• [ACTIVITY]
Please repeat the line that has "- [Drawbacks](#drawbacks)" and all lines after it, exactly as they appear, through the end of the entries.

• [Dataset records]
:::
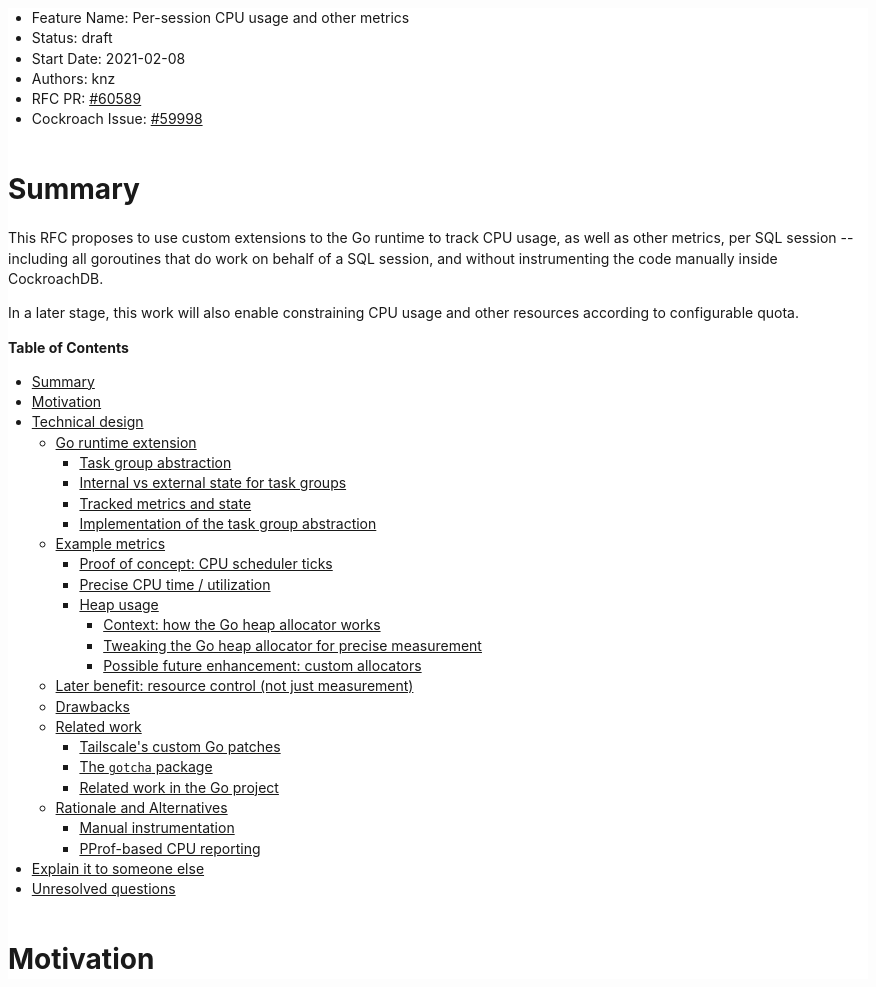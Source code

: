 - Feature Name: Per-session CPU usage and other metrics
- Status: draft
- Start Date: 2021-02-08
- Authors: knz
- RFC PR: [#60589](https://github.com/cockroachdb/cockroach/pull/60589)
- Cockroach Issue: [#59998](https://github.com/cockroachdb/cockroach/issues/59998)


# Summary

This RFC proposes to use custom extensions to the Go runtime to track
CPU usage, as well as other metrics, per SQL session -- including all
goroutines that do work on behalf of a SQL session, and without
instrumenting the code manually inside CockroachDB.

In a later stage, this work will also enable constraining
CPU usage and other resources according to configurable quota.


**Table of Contents**

- [Summary](#summary)
- [Motivation](#motivation)
- [Technical design](#technical-design)
    - [Go runtime extension](#go-runtime-extension)
        - [Task group abstraction](#task-group-abstraction)
        - [Internal vs external state for task groups](#internal-vs-external-state-for-task-groups)
        - [Tracked metrics and state](#tracked-metrics-and-state)
        - [Implementation of the task group abstraction](#implementation-of-the-task-group-abstraction)
    - [Example metrics](#example-metrics)
        - [Proof of concept: CPU scheduler ticks](#proof-of-concept-cpu-scheduler-ticks)
        - [Precise CPU time / utilization](#precise-cpu-time--utilization)
        - [Heap usage](#heap-usage)
            - [Context: how the Go heap allocator works](#context-how-the-go-heap-allocator-works)
            - [Tweaking the Go heap allocator for precise measurement](#tweaking-the-go-heap-allocator-for-precise-measurement)
            - [Possible future enhancement: custom allocators](#possible-future-enhancement-custom-allocators)
    - [Later benefit: resource control (not just measurement)](#later-benefit-resource-control-not-just-measurement)
    - [Drawbacks](#drawbacks)
    - [Related work](#related-work)
        - [Tailscale's custom Go patches](#tailscales-custom-go-patches)
        - [The `gotcha` package](#the-gotcha-package)
        - [Related work in the Go project](#related-work-in-the-go-project)
    - [Rationale and Alternatives](#rationale-and-alternatives)
        - [Manual instrumentation](#manual-instrumentation)
        - [PProf-based CPU reporting](#pprof-based-cpu-reporting)
- [Explain it to someone else](#explain-it-to-someone-else)
- [Unresolved questions](#unresolved-questions)




# Motivation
:::
• [TASK OUTPUT]
    - [Drawbacks](#drawbacks)
    - [Related work](#related-work)
        - [Tailscale's custom Go patches](#tailscales-custom-go-patches)
        - [The `gotcha` package](#the-gotcha-package)
        - [Related work in the Go project](#related-work-in-the-go-project)
    - [Rationale and Alternatives](#rationale-and-alternatives)
        - [Manual instrumentation](#manual-instrumentation)
        - [PProf-based CPU reporting](#pprof-based-cpu-reporting)
- [Explain it to someone else](#explain-it-to-someone-else)
- [Unresolved questions](#unresolved-questions)




# Motivation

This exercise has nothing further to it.